Material to process Start Marker
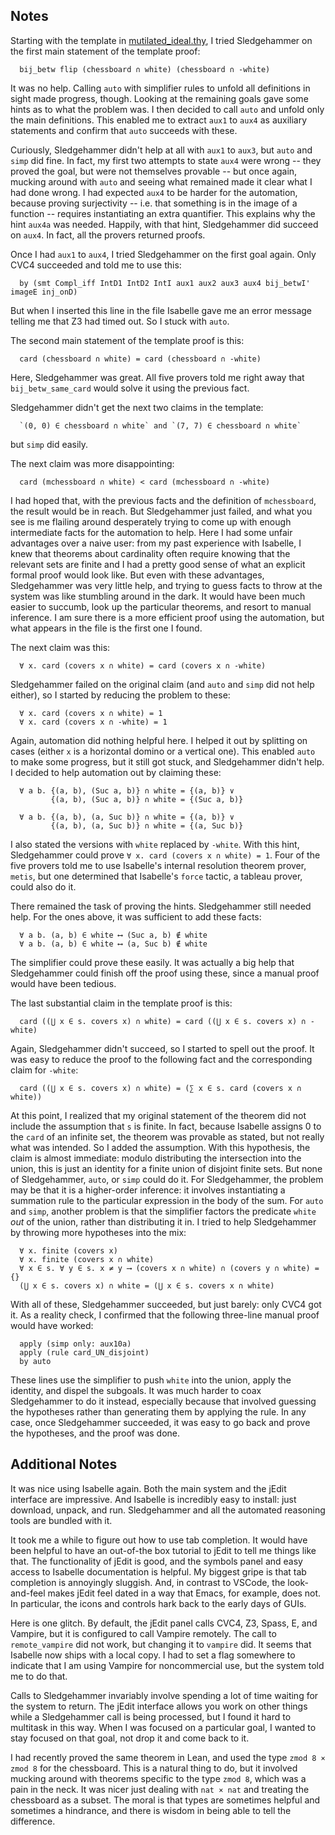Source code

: Notes
-----

Starting with the template in [mutilated_ideal.thy](mutilated_ideal.thy), I tried Sledgehammer on the first main statement of the template proof:
```
  bij_betw flip (chessboard ∩ white) (chessboard ∩ -white)
```
It was no help. Calling `auto` with simplifier rules to unfold all definitions in sight made progress, though. Looking at the remaining goals gave some hints as to what the problem was. I then decided to call `auto` and unfold only the main definitions. This enabled me to extract `aux1` to `aux4` as auxiliary statements and confirm that `auto` succeeds with these.

Curiously, Sledgehammer didn't help at all with `aux1` to `aux3`, but `auto` and `simp` did fine. In fact, my first two attempts to state `aux4` were wrong -- they proved the goal, but were not themselves provable -- but once again, mucking around with `auto` and seeing what remained made it clear what I had done wrong. I had expected `aux4` to be harder for the automation, because proving surjectivity -- i.e. that something is in the image of a function -- requires instantiating an extra quantifier. This explains why the hint `aux4a` was needed. Happily, with that hint, Sledgehammer did succeed on `aux4`. In fact, all the provers returned proofs.

Once I had `aux1` to `aux4`, I tried Sledgehammer on the first goal again. Only CVC4 succeeded and told me to use this:
```
  by (smt Compl_iff IntD1 IntD2 IntI aux1 aux2 aux3 aux4 bij_betwI' imageE inj_onD)
```
But when I inserted this line in the file Isabelle gave me an error message telling me that Z3 had timed out. So I stuck with `auto`.

The second main statement of the template proof is this:
```
  card (chessboard ∩ white) = card (chessboard ∩ -white)
```
Here, Sledgehammer was great. All five provers told me right away that `bij_betw_same_card` would solve it using the previous fact.

Sledgehammer didn't get the next two claims in the template:
```
  `(0, 0) ∈ chessboard ∩ white` and `(7, 7) ∈ chessboard ∩ white`
```
but `simp` did easily.

The next claim was more disappointing:
```
  card (mchessboard ∩ white) < card (mchessboard ∩ -white)
```
I had hoped that, with the previous facts and the definition of `mchessboard`, the result would be in reach. But Sledgehammer just failed, and what you see is me flailing around desperately trying to come up with enough intermediate facts for the automation to help. Here I had some unfair advantages over a naive user: from my past experience with Isabelle, I knew that theorems about cardinality often require knowing that the relevant sets are finite and I had a pretty good sense of what an explicit formal proof would look like. But even with these advantages, Sledgehammer was very little help, and trying to guess facts to throw at the system was like stumbling around in the dark. It would have been much easier to succumb, look up the particular theorems, and resort to manual inference. I am sure there is a more efficient proof using the automation, but what appears in the file is the first one I found.

The next claim was this:
```
  ∀ x. card (covers x ∩ white) = card (covers x ∩ -white)
```
Sledgehammer failed on the original claim (and `auto` and `simp` did not help either), so I started by reducing the problem to these:
```
  ∀ x. card (covers x ∩ white) = 1
  ∀ x. card (covers x ∩ -white) = 1
```
Again, automation did nothing helpful here. I helped it out by splitting on cases (either `x` is a horizontal domino or a vertical one). This enabled `auto` to make some progress, but it still got stuck, and Sledgehammer didn't help. I decided to help automation out by claiming these:
```
  ∀ a b. {(a, b), (Suc a, b)} ∩ white = {(a, b)} ∨
         {(a, b), (Suc a, b)} ∩ white = {(Suc a, b)}

  ∀ a b. {(a, b), (a, Suc b)} ∩ white = {(a, b)} ∨
         {(a, b), (a, Suc b)} ∩ white = {(a, Suc b)}
```
I also stated the versions with `white` replaced by `-white`. With this hint, Sledgehammer could prove `∀ x. card (covers x ∩ white) = 1`. Four of the five provers told me to use Isabelle's internal resolution theorem prover, `metis`, but one determined that Isabelle's `force` tactic, a tableau prover, could also do it.

There remained the task of proving the hints. Sledgehammer still needed help. For the ones above, it was sufficient to add these facts:
```
  ∀ a b. (a, b) ∈ white ⟷ (Suc a, b) ∉ white
  ∀ a b. (a, b) ∈ white ⟷ (a, Suc b) ∉ white
```
The simplifier could prove these easily. It was actually a big help that Sledgehammer could finish off the proof using these, since a manual proof would have been tedious.

The last substantial claim in the template proof is this:
```
  card ((⋃ x ∈ s. covers x) ∩ white) = card ((⋃ x ∈ s. covers x) ∩ -white)
```
Again, Sledgehammer didn't succeed, so I started to spell out the proof. It was easy to reduce the proof to the following fact and the corresponding claim for `-white`:
```
  card ((⋃ x ∈ s. covers x) ∩ white) = (∑ x ∈ s. card (covers x ∩ white))
```
At this point, I realized that my original statement of the theorem did not include the assumption that `s` is finite. In fact, because Isabelle assigns 0 to the `card` of an infinite set, the theorem was provable as stated, but not really what was intended. So I added the assumption. With this hypothesis, the claim is almost immediate: modulo distributing the intersection into the union, this is just an identity for a finite union of disjoint finite sets. But none of Sledgehammer, `auto`, or `simp` could do it. For Sledgehammer, the problem may be that it is a higher-order inference: it involves instantiating a summation rule to the particular expression in the body of the sum. For `auto` and `simp`, another problem is that the simplifier factors the predicate `white` *out* of the union, rather than distributing it in. I tried to help Sledgehammer by throwing more hypotheses into the mix:
```
  ∀ x. finite (covers x)
  ∀ x. finite (covers x ∩ white)
  ∀ x ∈ s. ∀ y ∈ s. x ≠ y ⟶ (covers x ∩ white) ∩ (covers y ∩ white) = {}
  (⋃ x ∈ s. covers x) ∩ white = (⋃ x ∈ s. covers x ∩ white)
```
With all of these, Sledgehammer succeeded, but just barely: only CVC4 got it. As a reality check, I confirmed that the following three-line manual proof would have worked:
```
  apply (simp only: aux10a)
  apply (rule card_UN_disjoint)
  by auto
```
These lines use the simplifier to push `white` into the union, apply the identity, and dispel the subgoals. It was much harder to coax Sledgehammer to do it instead, especially because that involved guessing the hypotheses rather than generating them by applying the rule. In any case, once Sledgehammer succeeded, it was easy to go back and prove the hypotheses, and the proof was done.

Additional Notes
----------------

It was nice using Isabelle again. Both the main system and the jEdit interface are impressive. And Isabelle is incredibly easy to install: just download, unpack, and run. Sledgehammer and all the automated reasoning tools are bundled with it.

It took me a while to figure out how to use tab completion. It would have been helpful to have an out-of-the box tutorial to jEdit to tell me things like that. The functionality of jEdit is good, and the symbols panel and easy access to Isabelle documentation is helpful. My biggest gripe is that tab completion is annoyingly sluggish. And, in contrast to VSCode, the look-and-feel makes jEdit feel dated in a way that Emacs, for example, does not. In particular, the icons and controls hark back to the early days of GUIs.

Here is one glitch. By default, the jEdit panel calls CVC4, Z3, Spass, E, and Vampire, but it is configured to call Vampire remotely. The call to `remote_vampire` did not work, but changing it to `vampire` did. It seems that Isabelle now ships with a local copy. I had to set a flag somewhere to indicate that I am using Vampire for noncommercial use, but the system told me to do that.

Calls to Sledgehammer invariably involve spending a lot of time waiting for the system to return. The jEdit interface allows you work on other things while a Sledgehammer call is being processed, but I found it hard to multitask in this way. When I was focused on a particular goal, I wanted to stay focused on that goal, not drop it and come back to it.

I had recently proved the same theorem in Lean, and used the type `zmod 8 × zmod 8` for the chessboard. This is a natural thing to do, but it involved mucking around with theorems specific to the type `zmod 8`, which was a pain in the neck. It was nicer just dealing with `nat × nat` and treating the chessboard as a subset. The moral is that types are sometimes helpful and sometimes a hindrance, and there is wisdom in being able to tell the difference.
Material to process End Marker
Exercise instructions: Word for word, reproduce all the data, but not the pictures.

Task response:
Source code

: Notes
-----

Starting with the template in [mutilated_ideal.thy](mutilated_ideal.thy), I tried Sledgehammer on the first main statement of the template proof:
```
  bij_betw flip (chessboard ∩ white) (chessboard ∩ -white)
```
It was no help. Calling `auto` with simplifier rules to unfold all definitions in sight made progress, though. Looking at the remaining goals gave some hints as to what the problem was. I then decided to call `auto` and unfold only the main definitions. This enabled me to extract `aux1` to `aux4` as auxiliary statements and confirm that `auto` succeeds with these.

Curiously, Sledgehammer didn't help at all with `aux1` to `aux3`, but `auto` and `simp` did fine. In fact, my first two attempts to state `aux4` were wrong -- they proved the goal, but were not themselves provable -- but once again, mucking around with `auto` and seeing what remained made it clear what I had done wrong. I had expected `aux4` to be harder for the automation, because proving surjectivity -- i.e. that something is in the image of a function -- requires instantiating an extra quantifier. This explains why the hint `aux4a` was needed. Happily, with that hint, Sledgehammer did succeed on `aux4`. In fact, all the provers returned proofs.

Once I had `aux1` to `aux4`, I tried Sledgehammer on the first goal again. Only CVC4 succeeded and told me to use this:
```
  by (smt Compl_iff IntD1 IntD2 IntI aux1 aux2 aux3 aux4 bij_betwI' imageE inj_onD)
```
But when I inserted this line in the file Isabelle gave me an error message telling me that Z3 had timed out. So I stuck with `auto`.

The second main statement of the template proof is this:
```
  card (chessboard ∩ white) = card (chessboard ∩ -white)
```
Here, Sledgehammer was great. All five provers told me right away that `bij_betw_same_card` would solve it using the previous fact.

Sledgehammer didn't get the next two claims in the template:
```
  `(0, 0) ∈ chessboard ∩ white` and `(7, 7) ∈ chessboard ∩ white`
```
but `simp` did easily.

The next claim was more disappointing:
```
  card (mchessboard ∩ white) < card (mchessboard ∩ -white)
```
I had hoped that, with the previous facts and the definition of `mchessboard`, the result would be in reach. But Sledgehammer just failed, and what you see is me flailing around desperately trying to come up with enough intermediate facts for the automation to help. Here I had some unfair advantages over a naive user: from my past experience with Isabelle, I knew that theorems about cardinality often require knowing that the relevant sets are finite and I had a pretty good sense of what an explicit formal proof would look like. But even with these advantages, Sledgehammer was very little help, and trying to guess facts to throw at the system was like stumbling around in the dark. It would have been much easier to succumb, look up the particular theorems, and resort to manual inference. I am sure there is a more efficient proof using the automation, but what appears in the file is the first one I found.

The next claim was this:
```
  ∀ x. card (covers x ∩ white) = card (covers x ∩ -white)
```
Sledgehammer failed on the original claim (and `auto` and `simp` did not help either), so I started by reducing the problem to these:
```
  ∀ x. card (covers x ∩ white) = 1
  ∀ x. card (covers x ∩ -white) = 1
```
Again, automation did nothing helpful here. I helped it out by splitting on cases (either `x` is a horizontal domino or a vertical one). This enabled `auto` to make some progress, but it still got stuck, and Sledgehammer didn't help. I decided to help automation out by claiming these:
```
  ∀ a b. {(a, b), (Suc a, b)} ∩ white = {(a, b)} ∨
         {(a, b), (Suc a, b)} ∩ white = {(Suc a, b)}

  ∀ a b. {(a, b), (a, Suc b)} ∩ white = {(a, b)} ∨
         {(a, b), (a, Suc b)} ∩ white = {(a, Suc b)}
```
I also stated the versions with `white` replaced by `-white`. With this hint, Sledgehammer could prove `∀ x. card (covers x ∩ white) = 1`. Four of the five provers told me to use Isabelle's internal resolution theorem prover, `metis`, but one determined that Isabelle's `force` tactic, a tableau prover, could also do it.

There remained the task of proving the hints. Sledgehammer still needed help. For the ones above, it was sufficient to add these facts:
```
  ∀ a b. (a, b) ∈ white ⟷ (Suc a, b) ∉ white
  ∀ a b. (a, b) ∈ white ⟷ (a, Suc b) ∉ white
```
The simplifier could prove these easily. It was actually a big help that Sledgehammer could finish off the proof using these, since a manual proof would have been tedious.

The last substantial claim in the template proof is this:
```
  card ((⋃ x ∈ s. covers x) ∩ white) = card ((⋃ x ∈ s. covers x) ∩ -white)
```
Again, Sledgehammer didn't succeed, so I started to spell out the proof. It was easy to reduce the proof to the following fact and the corresponding claim for `-white`:
```
  card ((⋃ x ∈ s. covers x) ∩ white) = (∑ x ∈ s. card (covers x ∩ white))
```
At this point, I realized that my original statement of the theorem did not include the assumption that `s` is finite. In fact, because Isabelle assigns 0 to the `card` of an infinite set, the theorem was provable as stated, but not really what was intended. So I added the assumption. With this hypothesis, the claim is almost immediate: modulo distributing the intersection into the union, this is just an identity for a finite union of disjoint finite sets. But none of Sledgehammer, `auto`, or `simp` could do it. For Sledgehammer, the problem may be that it is a higher-order inference: it involves instantiating a summation rule to the particular expression in the body of the sum. For `auto` and `simp`, another problem is that the simplifier factors the predicate `white` *out* of the union, rather than distributing it in. I tried to help Sledgehammer by throwing more hypotheses into the mix:
```
  ∀ x. finite (covers x)
  ∀ x. finite (covers x ∩ white)
  ∀ x ∈ s. ∀ y ∈ s. x ≠ y ⟶ (covers x ∩ white) ∩ (covers y ∩ white) = {}
  (⋃ x ∈ s. covers x) ∩ white = (⋃ x ∈ s. covers x ∩ white)
```
With all of these, Sledgehammer succeeded, but just barely: only CVC4 got it. As a reality check, I confirmed that the following three-line manual proof would have worked:
```
  apply (simp only: aux10a)
  apply (rule card_UN_disjoint)
  by auto
```
These lines use the simplifier to push `white` into the union, apply the identity, and dispel the subgoals. It was much harder to coax Sledgehammer to do it instead, especially because that involved guessing the hypotheses rather than generating them by applying the rule. In any case, once Sledgehammer succeeded, it was easy to go back and prove the hypotheses, and the proof was done.

Additional Notes
----------------

It was nice using Isabelle again. Both the main system and the jEdit interface are impressive. And Isabelle is incredibly easy to install: just download, unpack, and run. Sledgehammer and all the automated reasoning tools are bundled with it.

It took me a while to figure out how to use tab completion. It would have been helpful to have an out-of-the box tutorial to jEdit to tell me things like that. The functionality of jEdit is good, and the symbols panel and easy access to Isabelle documentation is helpful. My biggest gripe is that tab completion is annoyingly sluggish. And, in contrast to VSCode, the look-and-feel makes jEdit feel dated in a way that Emacs, for example, does not. In particular, the icons and controls hark back to the early days of GUIs.

Here is one glitch. By default, the jEdit panel calls CVC4, Z3, Spass, E, and Vampire, but it is configured to call Vampire remotely. The call to `remote_vampire` did not work, but changing it to `vampire` did. It seems that Isabelle now ships with a local copy. I had to set a flag somewhere to indicate that I am using Vampire for noncommercial use, but the system told me to do that.

Calls to Sledgehammer invariably involve spending a lot of time waiting for the system to return. The jEdit interface allows you work on other things while a Sledgehammer call is being processed, but I found it hard to multitask in this way. When I was focused on a particular goal, I wanted to stay focused on that goal, not drop it and come back to it.

I had recently proved the same theorem in Lean, and used the type `zmod 8 × zmod 8` for the chessboard. This is a natural thing to do, but it involved mucking around with theorems specific to the type `zmod 8`, which was a pain in the neck. It was nicer just dealing with `nat × nat` and treating the chessboard as a subset. The moral is that types are sometimes helpful and sometimes a hindrance, and there is wisdom in being able to tell the difference.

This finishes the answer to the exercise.